Further to my previous question: ECMAScript Regex for a multilined string, I have implemented the following loading procedure:

void Load( const std::string& szFileName )
{
     static const std::regex regexObject( "=== ([^=]+) ===\\n((?:.|\\n)*)\\n=== END \\1 ===", std::regex_constants::ECMAScript | std::regex_constants::optimize );
     static const std::regex regexData( "<([^>]+)>:([^<]*)\\n", std::regex_constants::ECMAScript | std::regex_constants::optimize );

     std::ifstream inFile( szFileName );
     inFile.exceptions( std::ifstream::badbit );

     std::string szFileData( (std::istreambuf_iterator<char>(inFile)), (std::istreambuf_iterator<char>()) );

     inFile.close();

     std::vector<std::future<void>> vecFutures;

     for( std::sregex_iterator itObject( szFileData.cbegin(), szFileData.cend(), regexObject ), end; itObject != end; ++itObject )
     {
          if( (*itObject)[1] == "OBJECT1" )
          {
               vecFutures.emplace_back( std::async( []( std::string szDataString ) {
                    for( std::sregex_iterator itData( szDataString.cbegin(), szDataString.cend(), regexData ) { // Do Stuff }
               }, (*itObject)[2].str() ) );
          }
          else if( (*itObject)[1] == "OBJECT2" )
          {
               vecFutures.emplace_back( std::async( []( std::string szDataString ) {
                    for( std::sregex_iterator itData( szDataString.cbegin(), szDataString.cend(), regexData ) { // Do Stuff }
               }, (*itObject)[2].str() ) );
          }
     }

     for( auto& future : vecFutures )
     {
          future.get();
     }
}

However, loading it with this file results in a Stack Overflow (parameters: 0x00000001, 0x00332FE4):

=== OBJECT2 ===
<Name>:Test Manufacturer
<Supplier>:Test Supplier
<Address>:Test Multiline
Contact
Address
<Email>:test@test.co.uk
<Telephone Number>:0123456789
=== END OBJECT2 ===
=== OBJECT1 ===
<Number>:1
<Name>:Test
<Location>:Here
<Manufacturer>:
<Model Number>:12345
<Serial Number>:54321
<Owner>:Me
<IP Address>:0.0.0.0
=== END OBJECT1 ===

I have been unable to find the source of the Stack Overflow but it looks like the outer std::sregex_iterator loop is responsible.

Thanks in advance!

Community
  • 1
  • 1
Thomas Russell
  • 5,870
  • 4
  • 33
  • 68
  • 1
    Compiler: MSVC 2012 Update 3, OS: Windows 7 x64 – Thomas Russell Jul 07 '13 at 21:38
  • 1
    Some similar questions: http://stackoverflow.com/questions/15696435/c-11-regex-stack-overflow-vs2012 and http://stackoverflow.com/questions/12828079/why-does-stdregex-iterator-cause-a-stack-overflow-with-this-data – Mike Vine Jul 07 '13 at 21:52

4 Answers4

4

Holy catastrophic backtracking. The culprit is (?:.|\\n)*. Whenever you see a construct like this you know you're asking for trouble.
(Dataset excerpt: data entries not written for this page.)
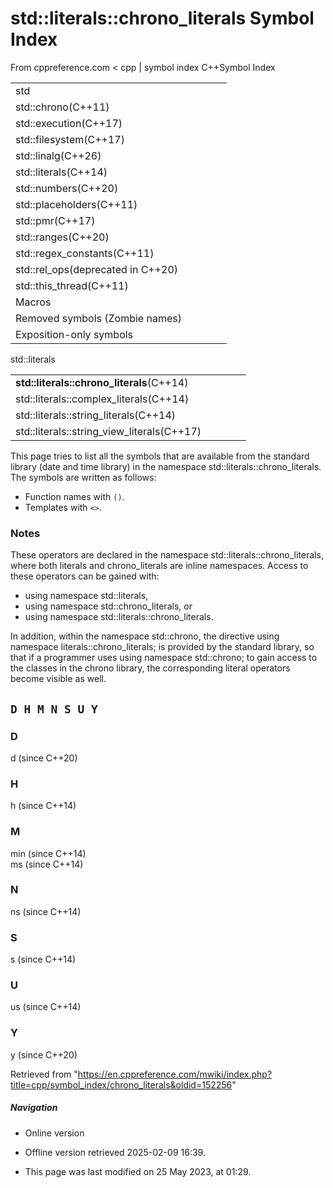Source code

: # std::literals::chrono_literals Symbol Index

From cppreference.com
< cpp‎ | symbol index
C++Symbol Index

|  |  |  |  |  |
| --- | --- | --- | --- | --- |
| std | | | | |
| std::chrono(C++11) | | | | |
| std::execution(C++17) | | | | |
| std::filesystem(C++17) | | | | |
| std::linalg(C++26) | | | | |
| std::literals(C++14) | | | | |
| std::numbers(C++20) | | | | |
| std::placeholders(C++11) | | | | |
| std::pmr(C++17) | | | | |
| std::ranges(C++20) | | | | |
| std::regex_constants(C++11) | | | | |
| std::rel_ops(deprecated in C++20) | | | | |
| std::this_thread(C++11) | | | | |
| Macros | | | | |
| Removed symbols (Zombie names) | | | | |
| Exposition-only symbols | | | | |

std::literals

|  |  |  |  |  |
| --- | --- | --- | --- | --- |
| ****std::literals::chrono_literals****(C++14) | | | | |
| std::literals::complex_literals(C++14) | | | | |
| std::literals::string_literals(C++14) | | | | |
| std::literals::string_view_literals(C++17) | | | | |

This page tries to list all the symbols that are available from the standard library (date and time library) in the namespace std::literals::chrono_literals. The symbols are written as follows:

- Function names with `()`.
- Templates with `<>`.

### Notes

These operators are declared in the namespace std::literals::chrono_literals, where both literals and chrono_literals are inline namespaces. Access to these operators can be gained with:

- using namespace std::literals,
- using namespace std::chrono_literals, or
- using namespace std::literals::chrono_literals.

In addition, within the namespace std::chrono, the directive using namespace literals::chrono_literals; is provided by the standard library, so that if a programmer uses using namespace std::chrono; to gain access to the classes in the chrono library, the corresponding literal operators become visible as well.

## `D H M N S U Y`

### D

d (since C++20)

### H

h (since C++14)

### M

min (since C++14)  
ms (since C++14)

### N

ns (since C++14)

### S

s (since C++14)

### U

us (since C++14)

### Y

y (since C++20)

Retrieved from "<https://en.cppreference.com/mwiki/index.php?title=cpp/symbol_index/chrono_literals&oldid=152256>"

##### Navigation

- Online version
- Offline version retrieved 2025-02-09 16:39.

- This page was last modified on 25 May 2023, at 01:29.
Why? Because you're telling the engine to match any character (except newline) OR newline, as many times as possible, or none. Let me walk you through it.

The engine will start as expected and match the === OBJECT2 ===-part without any major issues, a newline will be consumed, and hell will then begin. The engine consumes EVERYTHING, all the way down to === END OBJECT1 ===, and backtrack its way from there to a suitable match. Backtracking basically means going back one step and applying the regex again to see if it works. Basically trying all possible permutations with your string. This will, in your case, result in a few hundred thousand attempts. That's probably why stuff is being problematic for you.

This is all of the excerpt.